When a driver is linked directly into the Linux kernel, it doesn’t
declare its own net_device
structures; the
structures declared in drivers/net/Space.c
are
used instead. Space.c
declares a linked list of
all the network devices, both driver-specific structures like
plip1
and general-purpose eth
devices. Ethernet drivers don’t care about their
net_device
structures at all, because they use the
general-purpose structures. Such general eth
device structures declare ethif_probe as their
init function. A programmer inserting a new
Ethernet interface in the mainstream kernel needs only to add a call
to the driver’s initialization function to
ethif_probe.

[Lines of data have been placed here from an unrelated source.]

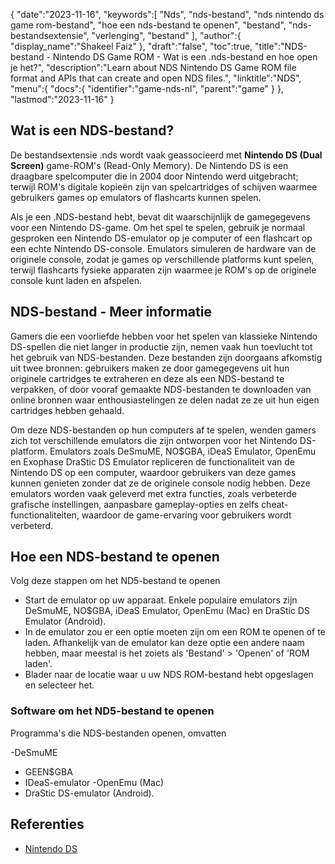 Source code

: {
   "date":"2023-11-16",
   "keywords":[
"Nds",
"nds-bestand",
"nds nintendo ds game rom-bestand",
"hoe een nds-bestand te openen",
"bestand",
"nds-bestandsextensie",
"verlenging",
"bestand"
],
   "author":{
      "display_name":"Shakeel Faiz"
},
   "draft":"false",
   "toc":true,
   "title":"NDS-bestand - Nintendo DS Game ROM - Wat is een .nds-bestand en hoe open je het?",
   "description":"Learn about NDS Nintendo DS Game ROM file format and APIs that can create and open NDS files.",
   "linktitle":"NDS",
   "menu":{
      "docs":{
         "identifier":"game-nds-nl",
         "parent":"game"
}
},
   "lastmod":"2023-11-16"
}

## Wat is een NDS-bestand?

De bestandsextensie .nds wordt vaak geassocieerd met **Nintendo DS (Dual Screen)** game-ROM's (Read-Only Memory). De Nintendo DS is een draagbare spelcomputer die in 2004 door Nintendo werd uitgebracht; terwijl ROM's digitale kopieën zijn van spelcartridges of schijven waarmee gebruikers games op emulators of flashcarts kunnen spelen.

Als je een .NDS-bestand hebt, bevat dit waarschijnlijk de gamegegevens voor een Nintendo DS-game. Om het spel te spelen, gebruik je normaal gesproken een Nintendo DS-emulator op je computer of een flashcart op een echte Nintendo DS-console. Emulators simuleren de hardware van de originele console, zodat je games op verschillende platforms kunt spelen, terwijl flashcarts fysieke apparaten zijn waarmee je ROM's op de originele console kunt laden en afspelen.

## NDS-bestand - Meer informatie

Gamers die een voorliefde hebben voor het spelen van klassieke Nintendo DS-spellen die niet langer in productie zijn, nemen vaak hun toevlucht tot het gebruik van NDS-bestanden. Deze bestanden zijn doorgaans afkomstig uit twee bronnen: gebruikers maken ze door gamegegevens uit hun originele cartridges te extraheren en deze als een NDS-bestand te verpakken, of door vooraf gemaakte NDS-bestanden te downloaden van online bronnen waar enthousiastelingen ze delen nadat ze ze uit hun eigen cartridges hebben gehaald.

Om deze NDS-bestanden op hun computers af te spelen, wenden gamers zich tot verschillende emulators die zijn ontworpen voor het Nintendo DS-platform. Emulators zoals DeSmuME, NO$GBA, iDeaS Emulator, OpenEmu en Exophase DraStic DS Emulator repliceren de functionaliteit van de Nintendo DS op een computer, waardoor gebruikers van deze games kunnen genieten zonder dat ze de originele console nodig hebben. Deze emulators worden vaak geleverd met extra functies, zoals verbeterde grafische instellingen, aanpasbare gameplay-opties en zelfs cheat-functionaliteiten, waardoor de game-ervaring voor gebruikers wordt verbeterd.

## Hoe een NDS-bestand te openen

Volg deze stappen om het ND5-bestand te openen

- Start de emulator op uw apparaat. Enkele populaire emulators zijn DeSmuME, NO$GBA, iDeaS Emulator, OpenEmu (Mac) en DraStic DS Emulator (Android).
- In de emulator zou er een optie moeten zijn om een ROM te openen of te laden. Afhankelijk van de emulator kan deze optie een andere naam hebben, maar meestal is het zoiets als 'Bestand' > 'Openen' of 'ROM laden'.
- Blader naar de locatie waar u uw NDS ROM-bestand hebt opgeslagen en selecteer het.

### Software om het ND5-bestand te openen

Programma's die NDS-bestanden openen, omvatten

-DeSmuME
- GEEN$GBA
- IDeaS-emulator
-OpenEmu (Mac)
- DraStic DS-emulator (Android).

## Referenties
* [Nintendo DS](https://en.wikipedia.org/wiki/Nintendo_DS)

Authors of
non-eth
drivers, on the other hand, insert their
net_device
structures in
Space.c
. In both cases only the source file
Space.c
has to be modified if the driver must be
linked to the kernel proper.
At system boot, the network initialization code loops through all the
net_device
structures and calls their probing
(dev->init
) functions by passing them a pointer
to the device itself. If the probe function succeeds, the kernel
initializes
the next available net_device
structure to use that
interface. This way of setting up drivers permits incremental
assignment of devices to the names eth0
,
eth1
, and so on, without changing the
name
field of each device.
When a modularized driver is loaded, on the other hand, it declares
its own net_device
structures (as we have seen in
this chapter), even if the interface it controls is an Ethernet
interface.
The curious reader can learn more about interface initialization by
looking at Space.c
and
net_init.c
.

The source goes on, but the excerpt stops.